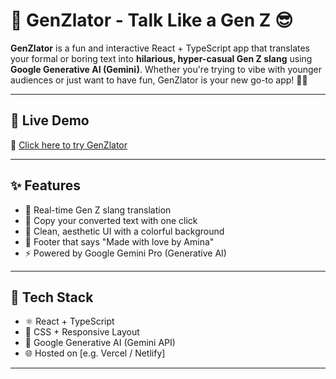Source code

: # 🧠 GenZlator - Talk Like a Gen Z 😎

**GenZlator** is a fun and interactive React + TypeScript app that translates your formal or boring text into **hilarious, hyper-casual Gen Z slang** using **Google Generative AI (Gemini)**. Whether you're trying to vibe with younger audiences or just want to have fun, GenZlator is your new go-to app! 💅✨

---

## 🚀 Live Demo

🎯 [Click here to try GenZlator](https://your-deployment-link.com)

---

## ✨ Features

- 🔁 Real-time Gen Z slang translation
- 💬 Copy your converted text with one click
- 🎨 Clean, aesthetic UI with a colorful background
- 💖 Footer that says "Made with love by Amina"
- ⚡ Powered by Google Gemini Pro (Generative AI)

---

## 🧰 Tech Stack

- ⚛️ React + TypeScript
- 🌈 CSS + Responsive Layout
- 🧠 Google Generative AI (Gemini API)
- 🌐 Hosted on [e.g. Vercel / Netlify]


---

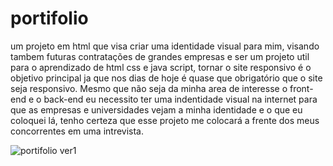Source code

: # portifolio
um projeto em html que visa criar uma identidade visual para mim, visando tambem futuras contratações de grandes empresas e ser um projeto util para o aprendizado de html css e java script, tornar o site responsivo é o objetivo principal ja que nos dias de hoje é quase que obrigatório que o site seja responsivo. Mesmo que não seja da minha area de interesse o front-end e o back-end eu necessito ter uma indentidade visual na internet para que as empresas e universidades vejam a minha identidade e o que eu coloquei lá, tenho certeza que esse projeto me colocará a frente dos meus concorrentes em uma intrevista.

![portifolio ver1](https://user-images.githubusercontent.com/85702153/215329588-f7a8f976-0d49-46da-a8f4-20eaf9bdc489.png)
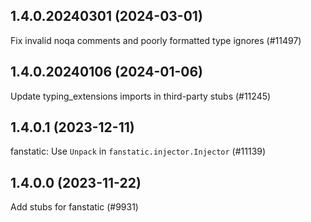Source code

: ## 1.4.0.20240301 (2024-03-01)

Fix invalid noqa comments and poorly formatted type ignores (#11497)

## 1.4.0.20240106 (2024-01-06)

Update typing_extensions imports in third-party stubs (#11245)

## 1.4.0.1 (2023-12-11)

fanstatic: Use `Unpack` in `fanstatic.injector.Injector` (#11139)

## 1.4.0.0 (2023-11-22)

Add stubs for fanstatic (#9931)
--
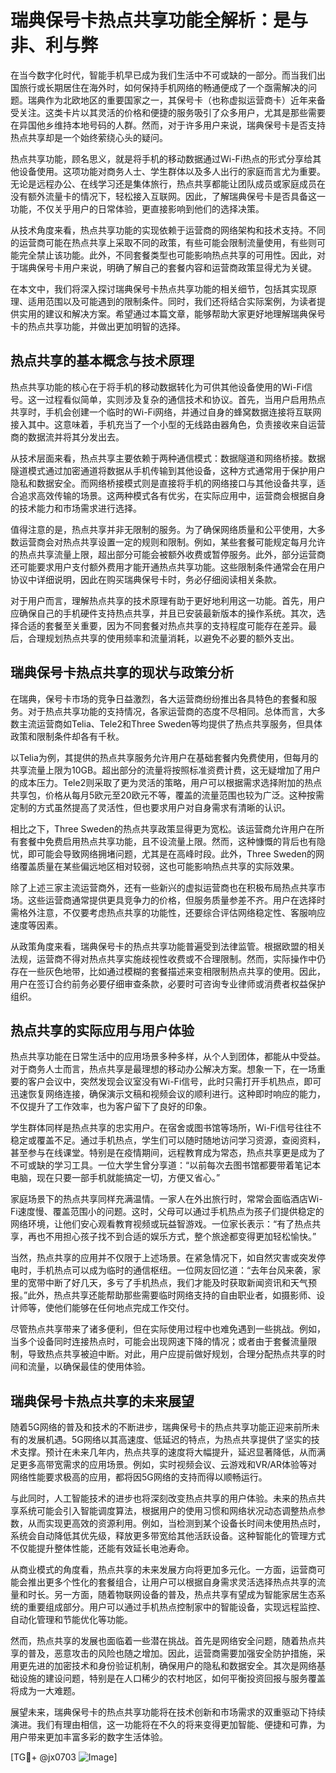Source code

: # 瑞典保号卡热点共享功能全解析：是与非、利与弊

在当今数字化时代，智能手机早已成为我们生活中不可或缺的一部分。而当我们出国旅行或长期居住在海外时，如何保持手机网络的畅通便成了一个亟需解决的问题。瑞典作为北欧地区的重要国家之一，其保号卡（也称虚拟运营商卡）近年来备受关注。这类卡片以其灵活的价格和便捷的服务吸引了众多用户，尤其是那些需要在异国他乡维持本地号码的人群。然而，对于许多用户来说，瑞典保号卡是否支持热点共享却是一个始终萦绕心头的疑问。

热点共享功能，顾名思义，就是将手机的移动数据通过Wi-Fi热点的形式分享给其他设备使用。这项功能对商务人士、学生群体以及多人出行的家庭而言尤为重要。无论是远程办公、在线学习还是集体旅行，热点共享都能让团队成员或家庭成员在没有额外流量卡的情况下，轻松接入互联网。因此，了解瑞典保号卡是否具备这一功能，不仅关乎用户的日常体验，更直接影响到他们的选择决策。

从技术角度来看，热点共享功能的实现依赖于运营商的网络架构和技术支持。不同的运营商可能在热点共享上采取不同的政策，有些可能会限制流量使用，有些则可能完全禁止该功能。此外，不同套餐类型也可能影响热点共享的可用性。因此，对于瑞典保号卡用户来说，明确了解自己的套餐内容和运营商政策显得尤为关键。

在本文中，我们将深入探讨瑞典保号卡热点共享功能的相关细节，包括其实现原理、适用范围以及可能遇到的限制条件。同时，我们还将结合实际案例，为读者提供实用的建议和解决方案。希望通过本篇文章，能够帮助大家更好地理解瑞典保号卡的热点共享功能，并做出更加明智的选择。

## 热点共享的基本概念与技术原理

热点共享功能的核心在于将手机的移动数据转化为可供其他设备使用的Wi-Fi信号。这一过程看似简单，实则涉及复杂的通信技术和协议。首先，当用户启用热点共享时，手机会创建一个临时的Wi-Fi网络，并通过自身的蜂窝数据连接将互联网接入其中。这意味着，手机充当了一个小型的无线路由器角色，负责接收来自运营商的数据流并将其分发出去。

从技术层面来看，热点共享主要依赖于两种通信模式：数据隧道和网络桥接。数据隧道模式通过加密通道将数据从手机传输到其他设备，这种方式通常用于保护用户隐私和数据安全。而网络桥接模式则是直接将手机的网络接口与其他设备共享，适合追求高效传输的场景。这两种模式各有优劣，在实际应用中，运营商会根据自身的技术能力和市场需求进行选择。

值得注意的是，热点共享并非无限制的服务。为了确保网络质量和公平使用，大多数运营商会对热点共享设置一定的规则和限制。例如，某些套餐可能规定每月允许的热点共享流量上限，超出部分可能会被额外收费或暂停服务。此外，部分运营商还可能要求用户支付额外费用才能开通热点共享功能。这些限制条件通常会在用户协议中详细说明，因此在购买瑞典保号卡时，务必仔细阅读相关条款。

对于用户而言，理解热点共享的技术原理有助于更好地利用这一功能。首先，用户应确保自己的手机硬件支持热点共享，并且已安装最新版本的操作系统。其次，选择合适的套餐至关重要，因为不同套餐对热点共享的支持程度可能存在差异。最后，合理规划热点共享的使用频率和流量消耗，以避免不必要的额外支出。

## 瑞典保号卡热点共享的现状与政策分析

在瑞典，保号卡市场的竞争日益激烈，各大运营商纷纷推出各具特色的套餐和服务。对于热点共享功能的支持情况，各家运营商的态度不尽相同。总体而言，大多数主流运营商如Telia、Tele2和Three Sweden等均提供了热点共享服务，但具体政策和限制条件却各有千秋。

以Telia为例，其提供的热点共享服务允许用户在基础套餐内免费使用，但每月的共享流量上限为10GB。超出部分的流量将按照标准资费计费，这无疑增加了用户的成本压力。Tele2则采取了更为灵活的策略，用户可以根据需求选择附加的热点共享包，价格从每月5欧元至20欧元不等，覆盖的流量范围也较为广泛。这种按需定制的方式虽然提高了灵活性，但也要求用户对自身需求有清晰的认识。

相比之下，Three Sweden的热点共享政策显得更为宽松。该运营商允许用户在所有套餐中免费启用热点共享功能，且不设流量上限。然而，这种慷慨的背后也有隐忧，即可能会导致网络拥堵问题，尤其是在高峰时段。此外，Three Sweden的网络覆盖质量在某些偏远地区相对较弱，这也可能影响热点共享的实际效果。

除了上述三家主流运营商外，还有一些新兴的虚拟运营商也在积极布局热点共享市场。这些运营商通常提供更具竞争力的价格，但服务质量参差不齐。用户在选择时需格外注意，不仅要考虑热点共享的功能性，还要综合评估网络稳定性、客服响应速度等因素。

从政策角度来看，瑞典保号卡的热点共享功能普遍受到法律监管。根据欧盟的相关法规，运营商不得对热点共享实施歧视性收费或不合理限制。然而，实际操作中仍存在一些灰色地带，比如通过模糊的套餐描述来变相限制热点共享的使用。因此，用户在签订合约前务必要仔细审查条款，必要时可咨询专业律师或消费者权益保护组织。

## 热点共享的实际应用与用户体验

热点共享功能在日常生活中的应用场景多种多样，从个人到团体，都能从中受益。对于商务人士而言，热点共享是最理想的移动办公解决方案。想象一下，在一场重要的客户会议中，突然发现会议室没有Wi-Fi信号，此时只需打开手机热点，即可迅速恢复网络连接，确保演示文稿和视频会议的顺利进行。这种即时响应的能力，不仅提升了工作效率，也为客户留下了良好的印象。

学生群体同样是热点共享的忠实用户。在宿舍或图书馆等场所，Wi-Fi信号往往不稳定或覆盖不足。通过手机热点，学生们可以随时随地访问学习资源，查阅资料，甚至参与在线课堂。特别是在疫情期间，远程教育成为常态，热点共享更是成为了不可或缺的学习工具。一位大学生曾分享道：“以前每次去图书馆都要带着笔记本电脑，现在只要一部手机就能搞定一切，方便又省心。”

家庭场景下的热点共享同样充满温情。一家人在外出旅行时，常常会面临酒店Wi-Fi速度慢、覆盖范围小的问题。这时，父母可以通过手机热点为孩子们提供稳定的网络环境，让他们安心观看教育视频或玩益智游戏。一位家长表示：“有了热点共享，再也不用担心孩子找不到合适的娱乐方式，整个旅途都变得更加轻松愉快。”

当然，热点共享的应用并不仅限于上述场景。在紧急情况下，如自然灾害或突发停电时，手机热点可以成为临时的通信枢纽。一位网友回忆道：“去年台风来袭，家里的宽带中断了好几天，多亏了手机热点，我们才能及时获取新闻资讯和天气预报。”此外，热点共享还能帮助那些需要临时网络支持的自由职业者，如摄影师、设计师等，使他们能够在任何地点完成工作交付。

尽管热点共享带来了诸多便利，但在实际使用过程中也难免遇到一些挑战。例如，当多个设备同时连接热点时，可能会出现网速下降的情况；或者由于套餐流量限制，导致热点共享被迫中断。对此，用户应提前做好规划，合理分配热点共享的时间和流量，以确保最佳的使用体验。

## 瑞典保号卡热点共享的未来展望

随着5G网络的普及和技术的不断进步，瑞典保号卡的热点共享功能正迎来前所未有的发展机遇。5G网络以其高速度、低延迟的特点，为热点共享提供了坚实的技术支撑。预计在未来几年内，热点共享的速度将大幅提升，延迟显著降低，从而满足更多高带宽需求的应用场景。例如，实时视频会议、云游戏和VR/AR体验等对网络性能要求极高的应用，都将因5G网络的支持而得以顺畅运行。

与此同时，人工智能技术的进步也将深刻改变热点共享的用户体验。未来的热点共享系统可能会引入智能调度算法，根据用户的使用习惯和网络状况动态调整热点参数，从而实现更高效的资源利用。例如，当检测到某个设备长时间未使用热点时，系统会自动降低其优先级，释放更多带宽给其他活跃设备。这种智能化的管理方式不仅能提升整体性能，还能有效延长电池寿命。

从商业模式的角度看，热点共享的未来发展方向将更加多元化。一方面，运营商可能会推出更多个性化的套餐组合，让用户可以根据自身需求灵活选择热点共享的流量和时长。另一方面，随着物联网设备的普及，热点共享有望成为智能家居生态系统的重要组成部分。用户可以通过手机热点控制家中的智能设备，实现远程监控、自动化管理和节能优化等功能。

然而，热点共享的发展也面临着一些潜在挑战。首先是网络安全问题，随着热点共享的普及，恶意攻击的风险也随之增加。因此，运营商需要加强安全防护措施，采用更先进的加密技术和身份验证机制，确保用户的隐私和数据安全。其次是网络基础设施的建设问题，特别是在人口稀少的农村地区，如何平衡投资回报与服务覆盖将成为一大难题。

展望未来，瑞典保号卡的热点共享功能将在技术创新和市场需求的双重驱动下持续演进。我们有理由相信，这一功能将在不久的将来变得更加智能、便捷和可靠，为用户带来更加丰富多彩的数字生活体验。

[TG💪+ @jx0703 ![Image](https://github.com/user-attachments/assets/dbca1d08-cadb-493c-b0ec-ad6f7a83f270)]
==
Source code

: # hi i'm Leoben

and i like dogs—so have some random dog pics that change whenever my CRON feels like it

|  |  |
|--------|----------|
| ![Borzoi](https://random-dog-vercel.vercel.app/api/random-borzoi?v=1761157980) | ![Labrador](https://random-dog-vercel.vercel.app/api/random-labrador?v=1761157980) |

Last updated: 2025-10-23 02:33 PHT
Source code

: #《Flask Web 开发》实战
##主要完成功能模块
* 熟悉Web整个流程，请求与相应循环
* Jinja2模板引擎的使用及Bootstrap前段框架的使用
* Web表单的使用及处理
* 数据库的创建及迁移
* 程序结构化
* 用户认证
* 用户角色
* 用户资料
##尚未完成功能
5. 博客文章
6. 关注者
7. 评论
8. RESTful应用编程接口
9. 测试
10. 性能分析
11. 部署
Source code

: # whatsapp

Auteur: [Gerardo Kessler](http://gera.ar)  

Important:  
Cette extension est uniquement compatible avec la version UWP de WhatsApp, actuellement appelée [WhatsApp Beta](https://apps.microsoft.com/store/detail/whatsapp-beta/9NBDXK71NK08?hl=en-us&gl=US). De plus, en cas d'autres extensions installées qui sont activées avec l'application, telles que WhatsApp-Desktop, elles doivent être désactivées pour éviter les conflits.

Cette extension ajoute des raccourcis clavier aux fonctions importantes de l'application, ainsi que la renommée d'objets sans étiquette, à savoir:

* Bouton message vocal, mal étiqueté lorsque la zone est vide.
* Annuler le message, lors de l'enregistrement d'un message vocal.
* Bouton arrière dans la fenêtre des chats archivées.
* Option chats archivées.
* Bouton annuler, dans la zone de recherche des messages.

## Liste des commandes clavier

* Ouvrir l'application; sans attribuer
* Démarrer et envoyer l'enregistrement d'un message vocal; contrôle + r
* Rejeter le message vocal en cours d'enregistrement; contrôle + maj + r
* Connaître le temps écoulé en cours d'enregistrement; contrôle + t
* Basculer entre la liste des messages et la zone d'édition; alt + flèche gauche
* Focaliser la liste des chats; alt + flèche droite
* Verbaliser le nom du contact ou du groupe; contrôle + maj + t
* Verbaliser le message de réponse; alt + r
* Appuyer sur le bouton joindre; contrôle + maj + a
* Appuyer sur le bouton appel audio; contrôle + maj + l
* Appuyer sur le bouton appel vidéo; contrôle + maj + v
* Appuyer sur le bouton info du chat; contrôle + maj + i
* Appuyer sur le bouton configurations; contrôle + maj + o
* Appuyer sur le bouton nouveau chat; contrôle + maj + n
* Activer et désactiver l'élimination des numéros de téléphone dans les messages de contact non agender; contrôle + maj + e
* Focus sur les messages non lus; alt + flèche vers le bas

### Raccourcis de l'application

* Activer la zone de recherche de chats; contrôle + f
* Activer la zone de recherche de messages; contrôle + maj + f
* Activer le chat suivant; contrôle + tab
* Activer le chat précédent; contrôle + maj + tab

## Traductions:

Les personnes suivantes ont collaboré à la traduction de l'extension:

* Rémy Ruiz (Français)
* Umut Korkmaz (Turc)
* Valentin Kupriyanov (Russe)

ASSIGNMENT: Pull every line with the string "whatsapp" from the data above.

EXERCISE ANSWER:
: # whatsapp
Cette extension est uniquement compatible avec la version UWP de WhatsApp, actuellement appelée [WhatsApp Beta](https://apps.microsoft.com/store/detail/whatsapp-beta/9NBDXK71NK08?hl=en-us&gl=US). De plus, en cas d'autres extensions installées qui sont activées avec l'application, telles que WhatsApp-Desktop, elles doivent être désactivées pour éviter les conflits.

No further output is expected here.